Is the funding process the last unresolved piece of acquisition reform?

Bernie Skoch: As anyone whose spent time in the five sided house of pleasure can tell you, there’s a programming process and there’s a budgeting process. Do you have any views on how those processes could be sped up to match what we’re trying to do in acquisition.

 

Will Roper: I think the Air Force has already taken a big step. We can’t do 804 [rapid acquisition] programs without our budgeters and programmers understanding that they have an option. They can fund more if that’s needed, or they can fund fewer things and push down the accelerator. Whether something needs to go fast doesn’t need to be an acquisition choice; we should go as fast as we can with the money we have, but it should be the commander that decides ‘I need this program to go at light speed, this one can deliver slower than that.’

 

So presenting options is what we need to do. It takes a team to go fast. When we do an acquisition review, a lot of the people around the table don’t work for me. We have finance people, lawyers, test, operators. Everyone at that table has to agree that we have to move.

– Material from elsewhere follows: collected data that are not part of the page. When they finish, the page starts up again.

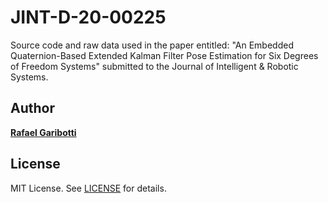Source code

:JINT-D-20-00225 
================

Source code and raw data used in the paper entitled: "An Embedded Quaternion-Based Extended Kalman Filter Pose Estimation for Six Degrees of Freedom Systems" submitted to the Journal of Intelligent & Robotic Systems.

Author
------
[**Rafael Garibotti**](https://br.linkedin.com/in/rafaelgaribotti)


License
-------
MIT License. See [LICENSE](LICENSE) for details.

[main-url]: https://github.com/rafaelgaribotti/JINT-D-20-00225
[readme-url]: https://github.com/rafaelgaribotti/JINT-D-20-00225/blob/main/README.md
[license-url]: https://github.com/rafaelgaribotti/JINT-D-20-00225/blob/main/LICENSE
[license-img]: https://img.shields.io/github/license/rsp/travis-hello-modern-cpp.svg
[github-follow-url]: https://github.com/rafaelgaribotti
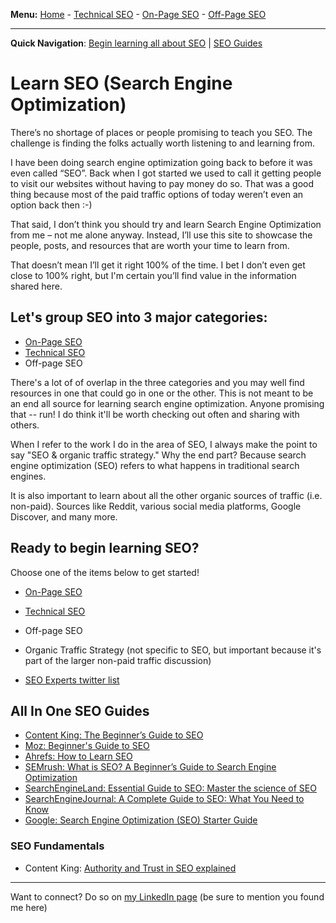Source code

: <b>Menu:</b> <a href="/">Home</a> - <a href="technical-seo">Technical SEO</a> - <a href="on-page-seo">On-Page SEO</a> - <a href="off-page-seo">Off-Page SEO</a>
<hr>
<strong>Quick Navigation</strong>: <a href="#seo-training">Begin learning all about SEO</a> | <a href="#seo-guides">SEO Guides</a>

# Learn SEO (Search Engine Optimization)

There’s no shortage of places or people promising to teach you SEO. The challenge is finding the folks actually worth listening to and learning from.

I have been doing search engine optimization going back to before it was even called “SEO”. Back when I got started we used to call it getting people to visit our websites without having to pay money  do so. That was a good thing because most of the paid traffic options of today weren’t even an option back then :-)

That said, I don’t think you should try and learn Search Engine Optimization from me – not me alone anyway. Instead, I’ll use this site to showcase the people, posts, and resources that are worth your time to learn from. 

That doesn’t mean I’ll get it right 100% of the time. I bet I don’t even get close to 100% right, but I'm certain you’ll find value in the information shared here.

## Let's group SEO into 3 major categories:

* <a href="on-page-seo">On-Page SEO</a>
* <a href="technical-seo" title="Technical SEO">Technical SEO</a>
* Off-page SEO

There's a lot of of overlap in the three categories and you may well find resources in one that could go in one or the other. This is not meant to be an end all source for learning search engine optimization. Anyone promising that -- run! I do think it'll be worth checking out often and sharing with others.

When I refer to the work I do in the area of SEO, I always make the point to say "SEO & organic traffic strategy." Why the end part? Because search engine optimization (SEO) refers to what happens in traditional search engines. 

It is also important to learn about all the other organic sources of traffic (i.e. non-paid). Sources like Reddit, various social media platforms, Google Discover, and many more.

<h2 id="seo-training">Ready to begin learning SEO?</h2> 
Choose one of the items below to get started!

* <a href="on-page-seo">On-Page SEO</a>
* <a href="technical-seo" title="Learn Technical SEO">Technical SEO</a>
* Off-page SEO
* Organic Traffic Strategy (not specific to SEO, but important because it's part of the larger non-paid traffic discussion)

* <a href="https://twitter.com/i/lists/225581017">SEO Experts twitter list</a>

<h2 id="seo-guides">All In One SEO Guides</h2>

  * <a href="https://www.contentkingapp.com/academy/seo-guide/">Content King: The Beginner’s Guide to SEO</a>
  * <a href="https://moz.com/beginners-guide-to-seo">Moz: Beginner's Guide to SEO</a>
  * <a href="https://ahrefs.com/blog/learn-seo/">Ahrefs: How to Learn SEO</a>
  * <a href="https://www.semrush.com/blog/what-is-seo/">SEMrush: What is SEO? A Beginner’s Guide to Search Engine Optimization</a>
  * <a href="https://searchengineland.com/guide/seo">SearchEngineLand: Essential Guide to SEO: Master the science of SEO</a>
  * <a href="https://www.searchenginejournal.com/seo-guide/">SearchEngineJournal: A Complete Guide to SEO: What You Need to Know</a>
  * <a href="https://support.google.com/webmasters/answer/7451184?hl=en">Google: Search Engine Optimization (SEO) Starter Guide</a>
  
<h3>SEO Fundamentals</h3>
 
* Content King: <a href="https://www.contentkingapp.com/academy/authority/">Authority and Trust in SEO explained</a>

<hr>
Want to connect? Do so on <a href="https://www.linkedin.com/in/joshhinds">my LinkedIn page</a> (be sure to mention you found me here) 
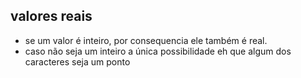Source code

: ## valores reais
 - se um valor é inteiro, por consequencia ele também é real.
 - caso não seja um inteiro a única possibilidade eh que algum dos caracteres seja um ponto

That was from Will Roper’s talk at the Air Force Association in March 2019. I must admit that I’m a huge fan when it comes to Roper, and pretty much the entire talk he gave was right on point. However, I didn’t quite understand the answer provided above on how the budget process can be sped up.

It seemed like there is some limiting factor in terms of bureaucratic work. Roper made it sound like you could accelerate a couple high-valued programs, or you can do a wide-range of programs at the regular pace. I’m not sure if I interpreted that correctly, but it seems like the program/budget folks simply have a lot of steps to go through which often takes years, and focusing attention on one program pulls attention away from other programs. So there is a bottleneck in program evaluation due to centralization.

I think that the reason so many different officials are at the acquisition review table, all reporting to different bosses, is because authorization of a program is often a funding commitment over 5-plus years, and commitment to procurement and operations.

Roper often speaks of the need to prototype and develop test articles, and expect that not all will be fielded but that such an outcome is OK because of the learning process. He says that we cannot predict technologies and environments a decade out. That kind of incremental decision making — going “fast” — is completely at odds with the very philosophy of the PPBE budget process.